In addition to these scalability concerns, it is important to keep in mind that the clique-expanded representation does not apply for all algorithms, as discussed in Section IV. For example, we cannot use this representation for our Label Propagation or PageRank-Entropy algorithms, as these algorithms need explicit access to hyperedge attributes. Thus, while the clique-expansion representation might be beneficial for some use cases (specific algorithms and small datasets), it is neither expressive enough nor scalable in general. Given these limitations, we focus on the more general alternative of the bipartite representation throughout the remainder of our experiments.

V-C Partitioning

(a) dblp
(b) Friendster
(c) Orkut
Fig. 8: Label Propagation: Partitioning and execution time using several partitioning algorithms in MESH.
(a) dblp
(b) Friendster
(c) Orkut
Fig. 9: PageRank: Partitioning and execution time using several partitioning algorithms in MESH.
(a) dblp
(b) Friendster
(c) Orkut
Fig. 10: PageRank-Entropy: Partitioning and execution time using several partitioning algorithms in MESH.
(a) dblp
(b) Friendster
(c) Orkut
Fig. 11: Shortest Paths: Partitioning and execution time using several partitioning algorithms in MESH.

Next, we evaluate the partitioning policies described in Section IV. Due to space constraints, we omit results for the Apache dataset here. Figure 8 shows both partitioning time and subsequent execution time for the Label Propagation algorithm for each of these policies for the dblp, Friendster, and Orkut datasets. Figures 9, 10, and 11 repeat these experiments for the PageRank, PageRank-Entropy, and Shortest Paths algorithms respectively.

We see that the choice of the best partitioning algorithm depends on the data. One possible data characteristic having an impact could be the relative number of vertices and hyperedges in the hypergraph. First considering Figures 8 (Label Propagation) and 9 (PageRank), we see that the greedy hyperedge-cut algorithm is the best for the Friendster hypergraph (Figures 8(b) and 9(b)), where vertices outnumber hyperedges. Here, cutting hyperedges while partitioning the larger set of vertices might lead to better computational load balancing. On the other hand, for the Orkut hypergraph (Figures 8(c) and 9(c)), where hyperedges outnumber vertices, we see that while the vertex-cut algorithms seem to perform better than the corresponding hyperedge-cut variants, a Random Both-cut algorithm is the best. This suggests that cutting vertices is better than cutting hyperedges, but that cutting both sets may lead to even better load balancing. For dblp (Figures 8(a) and 9(a)), we see a much less pronounced difference between vertex-cut and hyperedge-cut algorithms, as the number of hyperedges and vertices in this dataset are roughly equal.

Figures 10 and 11 shows the results for the PageRank-Entropy and Shortest Path algorithms, and their trends are very similar to those of the PageRank and Label Propagation algorithms, including the best partitioning strategy for each dataset.

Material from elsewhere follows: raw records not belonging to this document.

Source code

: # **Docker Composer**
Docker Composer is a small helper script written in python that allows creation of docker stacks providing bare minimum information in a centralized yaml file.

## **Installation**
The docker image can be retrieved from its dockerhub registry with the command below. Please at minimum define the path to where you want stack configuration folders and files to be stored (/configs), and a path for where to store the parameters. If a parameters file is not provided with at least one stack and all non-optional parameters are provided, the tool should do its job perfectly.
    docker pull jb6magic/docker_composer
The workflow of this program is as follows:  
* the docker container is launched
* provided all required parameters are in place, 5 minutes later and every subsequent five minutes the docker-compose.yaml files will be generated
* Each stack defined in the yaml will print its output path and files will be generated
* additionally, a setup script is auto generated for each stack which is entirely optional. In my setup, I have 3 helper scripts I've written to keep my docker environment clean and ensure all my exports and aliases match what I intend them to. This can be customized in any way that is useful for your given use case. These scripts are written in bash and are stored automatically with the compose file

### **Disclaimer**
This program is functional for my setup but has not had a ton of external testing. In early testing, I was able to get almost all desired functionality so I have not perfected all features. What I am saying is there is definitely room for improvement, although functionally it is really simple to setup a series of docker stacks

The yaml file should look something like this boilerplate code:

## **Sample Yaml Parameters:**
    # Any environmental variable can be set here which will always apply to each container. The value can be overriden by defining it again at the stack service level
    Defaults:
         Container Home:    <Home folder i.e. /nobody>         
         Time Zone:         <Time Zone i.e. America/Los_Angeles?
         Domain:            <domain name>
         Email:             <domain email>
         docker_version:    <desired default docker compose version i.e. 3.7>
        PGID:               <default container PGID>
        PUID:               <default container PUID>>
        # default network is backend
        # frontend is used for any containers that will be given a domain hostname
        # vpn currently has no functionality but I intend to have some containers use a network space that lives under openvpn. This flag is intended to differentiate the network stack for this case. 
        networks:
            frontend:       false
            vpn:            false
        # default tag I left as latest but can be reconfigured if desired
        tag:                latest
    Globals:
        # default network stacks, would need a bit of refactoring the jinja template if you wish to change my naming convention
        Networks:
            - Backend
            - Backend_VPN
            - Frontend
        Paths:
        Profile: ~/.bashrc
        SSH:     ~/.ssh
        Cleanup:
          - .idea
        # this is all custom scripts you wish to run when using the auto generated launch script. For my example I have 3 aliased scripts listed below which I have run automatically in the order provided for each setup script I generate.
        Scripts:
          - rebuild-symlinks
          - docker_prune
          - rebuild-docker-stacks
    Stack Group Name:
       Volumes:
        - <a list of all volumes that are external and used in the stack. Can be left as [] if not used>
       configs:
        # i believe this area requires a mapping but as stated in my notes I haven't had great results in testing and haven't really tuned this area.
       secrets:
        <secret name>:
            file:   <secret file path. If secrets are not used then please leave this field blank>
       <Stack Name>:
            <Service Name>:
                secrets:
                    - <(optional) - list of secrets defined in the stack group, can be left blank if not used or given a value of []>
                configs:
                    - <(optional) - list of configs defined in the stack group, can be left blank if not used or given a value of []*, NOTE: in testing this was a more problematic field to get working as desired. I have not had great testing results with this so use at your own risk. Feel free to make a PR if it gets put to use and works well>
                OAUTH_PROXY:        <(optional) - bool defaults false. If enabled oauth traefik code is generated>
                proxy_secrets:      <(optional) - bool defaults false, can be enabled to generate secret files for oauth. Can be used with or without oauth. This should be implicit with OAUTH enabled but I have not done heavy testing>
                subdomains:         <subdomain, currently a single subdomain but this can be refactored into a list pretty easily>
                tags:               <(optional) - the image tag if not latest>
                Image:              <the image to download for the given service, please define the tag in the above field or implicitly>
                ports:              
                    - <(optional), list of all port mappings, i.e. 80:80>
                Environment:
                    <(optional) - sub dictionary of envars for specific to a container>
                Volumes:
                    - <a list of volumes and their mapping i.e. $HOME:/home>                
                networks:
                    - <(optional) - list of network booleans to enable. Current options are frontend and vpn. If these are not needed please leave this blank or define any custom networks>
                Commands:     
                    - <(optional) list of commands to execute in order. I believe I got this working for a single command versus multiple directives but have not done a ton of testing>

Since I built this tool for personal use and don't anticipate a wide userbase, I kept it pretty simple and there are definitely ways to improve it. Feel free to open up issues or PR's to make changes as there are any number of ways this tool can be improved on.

Note that the execution times of Shortest Path algorithm shown in Figure 11 are smaller than those of other algorithms because it terminates when messages are passed through the maximum distance between any two vertices, i.e., the diameter of the graph, whereas the other algorithms run more iterations until the values of vertices and hyperedges are converged or exceed the maximum number of iterations (30 for our experiments).

These results show that no one partitioning algorithm dominates all others in all cases. The best choice depends on the characteristics of the hypergraph. For instance, holistically partitioning the hypergraph, as done by the Greedy vertex-cut and hyperedge-cut algorithms, can be beneficial in some cases, while cutting both hyperedges and vertices can be effective in others. A promising next step is to develop a combined algorithm that partitions holistically as the Greedy algorithms do, while differentiating between hyperedges and vertices as the Random Both-cut and Hybrid algorithms do.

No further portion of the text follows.